The study had become a monomania with him.

I do not think there is a more pathetic story in the history of
literature than that which I have to tell of the last few weeks of
Burton's life. You are to see the old man, always ailing, sometimes
in acute pain--working twenty-five hours a day, as it were--in order
to get completed a work by which he supposed he was to live for
ever. In the same room sits the wife who dearly loves him, and whom
he dearly loves and trusts. A few days pass. He is gone.
She burns, page by page, the work at which he had toiled so long and
so patiently. And here comes the pathos of it--she was, in the
circumstances, justified in so doing. As regards Lady Burton and
the Stisteds, it was natural, perhaps, that between a staunch
Protestant family such as the Stisteds, and an uncompromising
Catholic like Lady Burton there should have been friction; but both
Lady Burton and Miss Stisted are dead.

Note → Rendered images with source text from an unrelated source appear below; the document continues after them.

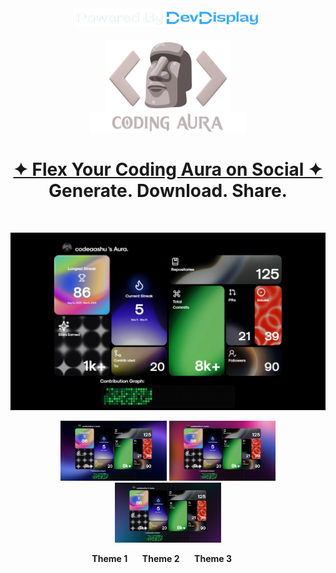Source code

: <div align="center"> 
<a href="https://www.devdisplay.org/" target="_blank"><img src="./public/assets/PoweredByDevDisplay.png" width="300px" /></a>
</div></br>

<div align="center">
    <img src="/public/assets/CodingAura..png" alt="Coding Aura" width="200px" /><br>
    <img src="/public/assets/LetterMark.png" alt="Coding Aura" width="250px" />
  <br><h1 align="center"><a href="https://codingaura.vercel.app/"><strong>✦ Flex Your Coding Aura on Social ✦</strong></a><br>Generate. Download. Share.</h1><br>
</div>
<p align="center">
  <img src="/public/assets/theme0.png" alt="Main Preview" width="600" />
</p>

<p align="center">
  <img src="/public/assets/theme1.png" alt="Theme 1" width="170" />
  <img src="/public/assets/theme2.png" alt="Theme 2" width="170" />
  <img src="/public/assets/theme3.png" alt="Theme 3" width="170" />
</p>

<p align="center">
  <b>Theme 1</b> &nbsp;&nbsp;&nbsp;&nbsp;
  <b>Theme 2</b> &nbsp;&nbsp;&nbsp;&nbsp;
  <b>Theme 3</b> &nbsp;&nbsp;&nbsp;&nbsp;
</p>

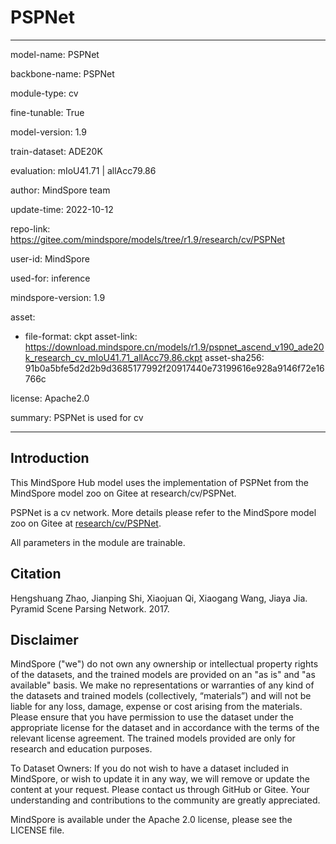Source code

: # PSPNet

---

model-name: PSPNet

backbone-name: PSPNet

module-type: cv

fine-tunable: True

model-version: 1.9

train-dataset: ADE20K

evaluation: mIoU41.71 | allAcc79.86

author: MindSpore team

update-time: 2022-10-12

repo-link: <https://gitee.com/mindspore/models/tree/r1.9/research/cv/PSPNet>

user-id: MindSpore

used-for: inference

mindspore-version: 1.9

asset:

-
    file-format: ckpt
    asset-link: <https://download.mindspore.cn/models/r1.9/pspnet_ascend_v190_ade20k_research_cv_mIoU41.71_allAcc79.86.ckpt>
    asset-sha256: 91b0a5bfe5d2d2b9d3685177992f20917440e73199616e928a9146f72e16766c

license: Apache2.0

summary: PSPNet is used for cv

---

## Introduction

This MindSpore Hub model uses the implementation of PSPNet from the MindSpore model zoo on Gitee at research/cv/PSPNet.

PSPNet is a cv network. More details please refer to the MindSpore model zoo on Gitee at [research/cv/PSPNet](https://gitee.com/mindspore/models/blob/r1.9/research/cv/PSPNet/README.md).

All parameters in the module are trainable.

## Citation

Hengshuang Zhao, Jianping Shi, Xiaojuan Qi, Xiaogang Wang, Jiaya Jia. Pyramid Scene Parsing Network. 2017.

## Disclaimer

MindSpore ("we") do not own any ownership or intellectual property rights of the datasets, and the trained models are provided on an "as is" and "as available" basis. We make no representations or warranties of any kind of the datasets and trained models (collectively, “materials”) and will not be liable for any loss, damage, expense or cost arising from the materials. Please ensure that you have permission to use the dataset under the appropriate license for the dataset and in accordance with the terms of the relevant license agreement. The trained models provided are only for research and education purposes.

To Dataset Owners: If you do not wish to have a dataset included in MindSpore, or wish to update it in any way, we will remove or update the content at your request. Please contact us through GitHub or Gitee. Your understanding and contributions to the community are greatly appreciated.

MindSpore is available under the Apache 2.0 license, please see the LICENSE file.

Each made, during Lady
Burton's lifetime, an honest attempt to think well of the other;
each wrote to the other many sweet, sincere, and womanly letters;
but success did not follow. Death, however, is a very loving
mother. She gently hushes her little ones to sleep; and, as they
drop off, the red spot on the cheek gradually fades away, and even
the tears on the pillow soon dry.

Although Miss Stisted's book has been a help to me I cannot endorse
her opinion that Burton's recall from Damascus was the result of
Lady Burton's indiscretions. Her books give some very interesting
reminiscences of Sir Richard's childhood and early manhood,[FN#15]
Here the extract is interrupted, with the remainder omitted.